> _ABOUT THIS TASK_
Reproduce the entries below exactly, but only from the line containing "6. **UNION**: Utilizado" to the line containing "8. **-- (comentario)**: Utilizado", inclusive.

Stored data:
◆ ◆ ◆

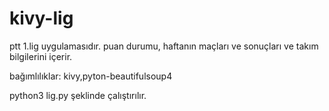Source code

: # kivy-lig

ptt 1.lig uygulamasıdır. puan durumu, haftanın maçları ve sonuçları ve takım bilgilerini içerir.

bağımlılıklar: kivy,pyton-beautifulsoup4

python3 lig.py şeklinde çalıştırılır.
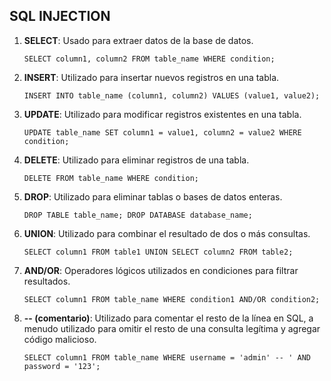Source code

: ## SQL INJECTION

1. **SELECT**: Usado para extraer datos de la base de datos.
    
    
    `SELECT column1, column2 FROM table_name WHERE condition;`
    
2. **INSERT**: Utilizado para insertar nuevos registros en una tabla.

    `INSERT INTO table_name (column1, column2) VALUES (value1, value2);`
    
3. **UPDATE**: Utilizado para modificar registros existentes en una tabla.
    
    
    `UPDATE table_name SET column1 = value1, column2 = value2 WHERE condition;`
    
4. **DELETE**: Utilizado para eliminar registros de una tabla.
    
    
    `DELETE FROM table_name WHERE condition;`
    
5. **DROP**: Utilizado para eliminar tablas o bases de datos enteras.
    
    
    `DROP TABLE table_name; DROP DATABASE database_name;`
    
6. **UNION**: Utilizado para combinar el resultado de dos o más consultas.
    
    
    `SELECT column1 FROM table1 UNION SELECT column2 FROM table2;`
    
7. **AND/OR**: Operadores lógicos utilizados en condiciones para filtrar resultados.
    
    
    `SELECT column1 FROM table_name WHERE condition1 AND/OR condition2;`
    
8. **-- (comentario)**: Utilizado para comentar el resto de la línea en SQL, a menudo utilizado para omitir el resto de una consulta legítima y agregar código malicioso.
    
    
    `SELECT column1 FROM table_name WHERE username = 'admin' -- ' AND password = '123';`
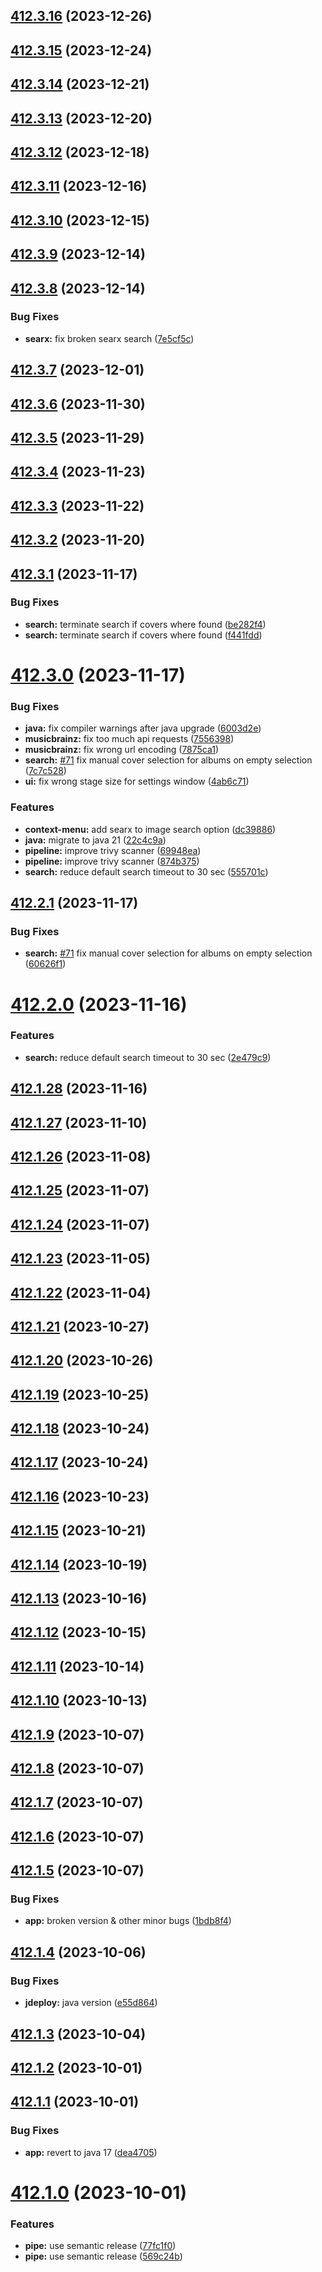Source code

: ## [412.3.16](https://github.com/RouHim/disCoverJ/compare/412.3.15...412.3.16) (2023-12-26)

## [412.3.15](https://github.com/RouHim/disCoverJ/compare/412.3.14...412.3.15) (2023-12-24)

## [412.3.14](https://github.com/RouHim/disCoverJ/compare/412.3.13...412.3.14) (2023-12-21)

## [412.3.13](https://github.com/RouHim/disCoverJ/compare/412.3.12...412.3.13) (2023-12-20)

## [412.3.12](https://github.com/RouHim/disCoverJ/compare/412.3.11...412.3.12) (2023-12-18)

## [412.3.11](https://github.com/RouHim/disCoverJ/compare/412.3.10...412.3.11) (2023-12-16)

## [412.3.10](https://github.com/RouHim/disCoverJ/compare/412.3.9...412.3.10) (2023-12-15)

## [412.3.9](https://github.com/RouHim/disCoverJ/compare/412.3.8...412.3.9) (2023-12-14)

## [412.3.8](https://github.com/RouHim/disCoverJ/compare/412.3.7...412.3.8) (2023-12-14)


### Bug Fixes

* **searx:** fix broken searx search ([7e5cf5c](https://github.com/RouHim/disCoverJ/commit/7e5cf5c5a407ab5be3badbea0717ab6ff437e7a3))

## [412.3.7](https://github.com/RouHim/disCoverJ/compare/412.3.6...412.3.7) (2023-12-01)

## [412.3.6](https://github.com/RouHim/disCoverJ/compare/412.3.5...412.3.6) (2023-11-30)

## [412.3.5](https://github.com/RouHim/disCoverJ/compare/412.3.4...412.3.5) (2023-11-29)

## [412.3.4](https://github.com/RouHim/disCoverJ/compare/412.3.3...412.3.4) (2023-11-23)

## [412.3.3](https://github.com/RouHim/disCoverJ/compare/412.3.2...412.3.3) (2023-11-22)

## [412.3.2](https://github.com/RouHim/disCoverJ/compare/412.3.1...412.3.2) (2023-11-20)

## [412.3.1](https://github.com/RouHim/disCoverJ/compare/412.3.0...412.3.1) (2023-11-17)


### Bug Fixes

* **search:** terminate search if covers where found ([be282f4](https://github.com/RouHim/disCoverJ/commit/be282f4f3b959c67b9c85067b0de94bc3d63aa15))
* **search:** terminate search if covers where found ([f441fdd](https://github.com/RouHim/disCoverJ/commit/f441fdd8ebb039341541e6e72d2fd65096013056))

# [412.3.0](https://github.com/RouHim/disCoverJ/compare/412.2.1...412.3.0) (2023-11-17)


### Bug Fixes

* **java:** fix compiler warnings after java upgrade ([6003d2e](https://github.com/RouHim/disCoverJ/commit/6003d2e9d410008d2b0791c7c66e832b1d950917))
* **musicbrainz:** fix too much api requests ([7556398](https://github.com/RouHim/disCoverJ/commit/755639897c90e17ccb84f2902d0ca756b8d768c9))
* **musicbrainz:** fix wrong url encoding ([7875ca1](https://github.com/RouHim/disCoverJ/commit/7875ca11087bbec8bc1d9ac50e74ad0b0d2e6df6))
* **search:** [#71](https://github.com/RouHim/disCoverJ/issues/71) fix manual cover selection for albums on empty selection ([7c7c528](https://github.com/RouHim/disCoverJ/commit/7c7c528c8cf15289a33934e43705de6367d3566d))
* **ui:** fix wrong stage size for settings window ([4ab6c71](https://github.com/RouHim/disCoverJ/commit/4ab6c7123c10558ee1eaa66d6e1e8c5a6d27c435))


### Features

* **context-menu:** add searx to image search option ([dc39886](https://github.com/RouHim/disCoverJ/commit/dc39886eef9b92f388f9328411edbf9b11b66db7))
* **java:** migrate to java 21 ([22c4c9a](https://github.com/RouHim/disCoverJ/commit/22c4c9ab42ed38ce04aa5de09fbb86ef8d0b9cce))
* **pipeline:** improve trivy scanner ([69948ea](https://github.com/RouHim/disCoverJ/commit/69948ea9e2254b5cc1b4a8420a0ed7863430621b))
* **pipeline:** improve trivy scanner ([874b375](https://github.com/RouHim/disCoverJ/commit/874b375ca32cee3d51c3cf7929edb71dd32141fc))
* **search:** reduce default search timeout to 30 sec ([555701c](https://github.com/RouHim/disCoverJ/commit/555701cc4ebf8ccaddb307556d85d0aca6fec2da))

## [412.2.1](https://github.com/RouHim/disCoverJ/compare/412.2.0...412.2.1) (2023-11-17)


### Bug Fixes

* **search:** [#71](https://github.com/RouHim/disCoverJ/issues/71) fix manual cover selection for albums on empty selection ([60626f1](https://github.com/RouHim/disCoverJ/commit/60626f18640c9d02e6d726e45bcd4507d38fd657))

# [412.2.0](https://github.com/RouHim/disCoverJ/compare/412.1.28...412.2.0) (2023-11-16)


### Features

* **search:** reduce default search timeout to 30 sec ([2e479c9](https://github.com/RouHim/disCoverJ/commit/2e479c990166fc7f102b2ed91f160a28fcb99b79))

## [412.1.28](https://github.com/RouHim/disCoverJ/compare/412.1.27...412.1.28) (2023-11-16)

## [412.1.27](https://github.com/RouHim/disCoverJ/compare/412.1.26...412.1.27) (2023-11-10)

## [412.1.26](https://github.com/RouHim/disCoverJ/compare/412.1.25...412.1.26) (2023-11-08)

## [412.1.25](https://github.com/RouHim/disCoverJ/compare/412.1.24...412.1.25) (2023-11-07)

## [412.1.24](https://github.com/RouHim/disCoverJ/compare/412.1.23...412.1.24) (2023-11-07)

## [412.1.23](https://github.com/RouHim/disCoverJ/compare/412.1.22...412.1.23) (2023-11-05)

## [412.1.22](https://github.com/RouHim/disCoverJ/compare/412.1.21...412.1.22) (2023-11-04)

## [412.1.21](https://github.com/RouHim/disCoverJ/compare/412.1.20...412.1.21) (2023-10-27)

## [412.1.20](https://github.com/RouHim/disCoverJ/compare/412.1.19...412.1.20) (2023-10-26)

## [412.1.19](https://github.com/RouHim/disCoverJ/compare/412.1.18...412.1.19) (2023-10-25)

## [412.1.18](https://github.com/RouHim/disCoverJ/compare/412.1.17...412.1.18) (2023-10-24)

## [412.1.17](https://github.com/RouHim/disCoverJ/compare/412.1.16...412.1.17) (2023-10-24)

## [412.1.16](https://github.com/RouHim/disCoverJ/compare/412.1.15...412.1.16) (2023-10-23)

## [412.1.15](https://github.com/RouHim/disCoverJ/compare/412.1.14...412.1.15) (2023-10-21)

## [412.1.14](https://github.com/RouHim/disCoverJ/compare/412.1.13...412.1.14) (2023-10-19)

## [412.1.13](https://github.com/RouHim/disCoverJ/compare/412.1.12...412.1.13) (2023-10-16)

## [412.1.12](https://github.com/RouHim/disCoverJ/compare/412.1.11...412.1.12) (2023-10-15)

## [412.1.11](https://github.com/RouHim/disCoverJ/compare/412.1.10...412.1.11) (2023-10-14)

## [412.1.10](https://github.com/RouHim/disCoverJ/compare/412.1.9...412.1.10) (2023-10-13)

## [412.1.9](https://github.com/RouHim/disCoverJ/compare/412.1.8...412.1.9) (2023-10-07)

## [412.1.8](https://github.com/RouHim/disCoverJ/compare/412.1.7...412.1.8) (2023-10-07)

## [412.1.7](https://github.com/RouHim/disCoverJ/compare/412.1.6...412.1.7) (2023-10-07)

## [412.1.6](https://github.com/RouHim/disCoverJ/compare/412.1.5...412.1.6) (2023-10-07)

## [412.1.5](https://github.com/RouHim/disCoverJ/compare/412.1.4...412.1.5) (2023-10-07)


### Bug Fixes

* **app:** broken version & other minor bugs ([1bdb8f4](https://github.com/RouHim/disCoverJ/commit/1bdb8f48114861d90bde0e6362c9a83e945eece7))

## [412.1.4](https://github.com/RouHim/disCoverJ/compare/412.1.3...412.1.4) (2023-10-06)


### Bug Fixes

* **jdeploy:** java version ([e55d864](https://github.com/RouHim/disCoverJ/commit/e55d864b11ad9d9c4e6bfa73b6cf84aab4a3019b))

## [412.1.3](https://github.com/RouHim/disCoverJ/compare/412.1.2...412.1.3) (2023-10-04)

## [412.1.2](https://github.com/RouHim/disCoverJ/compare/412.1.1...412.1.2) (2023-10-01)

## [412.1.1](https://github.com/RouHim/disCoverJ/compare/412.1.0...412.1.1) (2023-10-01)


### Bug Fixes

* **app:** revert to java 17 ([dea4705](https://github.com/RouHim/disCoverJ/commit/dea47055e9e63e34237b9ab77cb62dd743b05eed))

# [412.1.0](https://github.com/RouHim/disCoverJ/compare/412.0.0...412.1.0) (2023-10-01)


### Features

* **pipe:** use semantic release ([77fc1f0](https://github.com/RouHim/disCoverJ/commit/77fc1f0d769d1f595eb87ff9201a127dc128aff0))
* **pipe:** use semantic release ([569c24b](https://github.com/RouHim/disCoverJ/commit/569c24bbe72a3fd26b144d20374895a16396d832))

◆ ◆ ◆

> _RESPONSE TO THIS TASK_
6. **UNION**: Utilizado para combinar el resultado de dos o más consultas.
    
    
    `SELECT column1 FROM table1 UNION SELECT column2 FROM table2;`
    
7. **AND/OR**: Operadores lógicos utilizados en condiciones para filtrar resultados.
    
    
    `SELECT column1 FROM table_name WHERE condition1 AND/OR condition2;`
    
8. **-- (comentario)**: Utilizado para comentar el resto de la línea en SQL, a menudo utilizado para omitir el resto de una consulta legítima y agregar código malicioso.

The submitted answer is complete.